● **ABOUT THIS TASK**
Can the data below be echoed back word for word?

● **Records excerpted from a collection**
****************

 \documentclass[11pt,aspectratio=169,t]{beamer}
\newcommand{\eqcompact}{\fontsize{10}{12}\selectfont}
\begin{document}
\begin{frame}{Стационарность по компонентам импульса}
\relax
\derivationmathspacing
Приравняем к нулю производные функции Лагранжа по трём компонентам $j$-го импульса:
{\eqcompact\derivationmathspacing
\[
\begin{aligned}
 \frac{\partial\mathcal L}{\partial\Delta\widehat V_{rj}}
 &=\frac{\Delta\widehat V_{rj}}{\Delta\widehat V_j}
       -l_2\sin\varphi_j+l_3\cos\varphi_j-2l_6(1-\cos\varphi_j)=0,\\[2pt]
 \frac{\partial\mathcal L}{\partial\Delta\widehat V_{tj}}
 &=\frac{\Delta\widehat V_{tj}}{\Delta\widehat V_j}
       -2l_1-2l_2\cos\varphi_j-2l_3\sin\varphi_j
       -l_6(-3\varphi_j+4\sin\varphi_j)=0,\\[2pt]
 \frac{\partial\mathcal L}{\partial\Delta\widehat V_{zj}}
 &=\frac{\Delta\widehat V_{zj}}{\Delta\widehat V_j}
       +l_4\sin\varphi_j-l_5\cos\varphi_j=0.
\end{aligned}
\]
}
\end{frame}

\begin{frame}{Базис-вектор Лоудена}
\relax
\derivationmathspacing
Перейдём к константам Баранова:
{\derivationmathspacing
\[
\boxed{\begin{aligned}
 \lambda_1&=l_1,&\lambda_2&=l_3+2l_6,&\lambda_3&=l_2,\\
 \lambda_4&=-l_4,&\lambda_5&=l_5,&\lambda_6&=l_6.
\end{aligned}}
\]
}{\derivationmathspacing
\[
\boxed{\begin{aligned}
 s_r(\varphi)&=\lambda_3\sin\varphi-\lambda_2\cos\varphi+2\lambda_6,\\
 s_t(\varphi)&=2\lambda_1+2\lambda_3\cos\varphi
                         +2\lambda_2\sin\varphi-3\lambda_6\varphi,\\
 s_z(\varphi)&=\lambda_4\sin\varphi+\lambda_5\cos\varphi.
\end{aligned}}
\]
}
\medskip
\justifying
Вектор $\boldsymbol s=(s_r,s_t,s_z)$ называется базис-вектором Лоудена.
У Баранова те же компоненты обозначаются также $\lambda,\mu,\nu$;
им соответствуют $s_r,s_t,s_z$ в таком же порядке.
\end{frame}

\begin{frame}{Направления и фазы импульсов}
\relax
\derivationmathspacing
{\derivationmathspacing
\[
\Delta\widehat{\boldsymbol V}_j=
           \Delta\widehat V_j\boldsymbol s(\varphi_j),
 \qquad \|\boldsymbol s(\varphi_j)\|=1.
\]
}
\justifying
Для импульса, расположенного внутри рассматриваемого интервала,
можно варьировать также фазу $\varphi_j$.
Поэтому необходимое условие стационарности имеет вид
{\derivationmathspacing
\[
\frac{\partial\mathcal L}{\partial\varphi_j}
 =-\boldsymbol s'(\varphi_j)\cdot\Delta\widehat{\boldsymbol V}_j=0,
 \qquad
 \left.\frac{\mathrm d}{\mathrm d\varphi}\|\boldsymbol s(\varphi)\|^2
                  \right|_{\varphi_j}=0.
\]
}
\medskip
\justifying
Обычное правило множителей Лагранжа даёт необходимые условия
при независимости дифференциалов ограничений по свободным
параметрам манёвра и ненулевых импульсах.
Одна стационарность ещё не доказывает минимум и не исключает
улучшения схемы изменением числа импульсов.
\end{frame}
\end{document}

****************

● **ANSWER**
 \documentclass[11pt,aspectratio=169,t]{beamer}
\newcommand{\eqcompact}{\fontsize{10}{12}\selectfont}
\begin{document}
\begin{frame}{Стационарность по компонентам импульса}
\relax
\derivationmathspacing
Приравняем к нулю производные функции Лагранжа по трём компонентам $j$-го импульса:
{\eqcompact\derivationmathspacing
\[
\begin{aligned}
 \frac{\partial\mathcal L}{\partial\Delta\widehat V_{rj}}
 &=\frac{\Delta\widehat V_{rj}}{\Delta\widehat V_j}
       -l_2\sin\varphi_j+l_3\cos\varphi_j-2l_6(1-\cos\varphi_j)=0,\\[2pt]
 \frac{\partial\mathcal L}{\partial\Delta\widehat V_{tj}}
 &=\frac{\Delta\widehat V_{tj}}{\Delta\widehat V_j}
       -2l_1-2l_2\cos\varphi_j-2l_3\sin\varphi_j
       -l_6(-3\varphi_j+4\sin\varphi_j)=0,\\[2pt]
 \frac{\partial\mathcal L}{\partial\Delta\widehat V_{zj}}
 &=\frac{\Delta\widehat V_{zj}}{\Delta\widehat V_j}
       +l_4\sin\varphi_j-l_5\cos\varphi_j=0.
\end{aligned}
\]
}
\end{frame}

\begin{frame}{Базис-вектор Лоудена}
\relax
\derivationmathspacing
Перейдём к константам Баранова:
{\derivationmathspacing
\[
\boxed{\begin{aligned}
 \lambda_1&=l_1,&\lambda_2&=l_3+2l_6,&\lambda_3&=l_2,\\
 \lambda_4&=-l_4,&\lambda_5&=l_5,&\lambda_6&=l_6.
\end{aligned}}
\]
}{\derivationmathspacing
\[
\boxed{\begin{aligned}
 s_r(\varphi)&=\lambda_3\sin\varphi-\lambda_2\cos\varphi+2\lambda_6,\\
 s_t(\varphi)&=2\lambda_1+2\lambda_3\cos\varphi
                         +2\lambda_2\sin\varphi-3\lambda_6\varphi,\\
 s_z(\varphi)&=\lambda_4\sin\varphi+\lambda_5\cos\varphi.
\end{aligned}}
\]
}
\medskip
\justifying
Вектор $\boldsymbol s=(s_r,s_t,s_z)$ называется базис-вектором Лоудена.
У Баранова те же компоненты обозначаются также $\lambda,\mu,\nu$;
им соответствуют $s_r,s_t,s_z$ в таком же порядке.
\end{frame}

\begin{frame}{Направления и фазы импульсов}
\relax
\derivationmathspacing
{\derivationmathspacing
\[
\Delta\widehat{\boldsymbol V}_j=
           \Delta\widehat V_j\boldsymbol s(\varphi_j),
 \qquad \|\boldsymbol s(\varphi_j)\|=1.
\]
}
\justifying
Для импульса, расположенного внутри рассматриваемого интервала,
можно варьировать также фазу $\varphi_j$.
Поэтому необходимое условие стационарности имеет вид
{\derivationmathspacing
\[
\frac{\partial\mathcal L}{\partial\varphi_j}
 =-\boldsymbol s'(\varphi_j)\cdot\Delta\widehat{\boldsymbol V}_j=0,
 \qquad
 \left.\frac{\mathrm d}{\mathrm d\varphi}\|\boldsymbol s(\varphi)\|^2
                  \right|_{\varphi_j}=0.
\]
}
\medskip
\justifying
Обычное правило множителей Лагранжа даёт необходимые условия
при независимости дифференциалов ограничений по свободным
параметрам манёвра и ненулевых импульсах.
Одна стационарность ещё не доказывает минимум и не исключает
улучшения схемы изменением числа импульсов.
\end{frame}
\end{document}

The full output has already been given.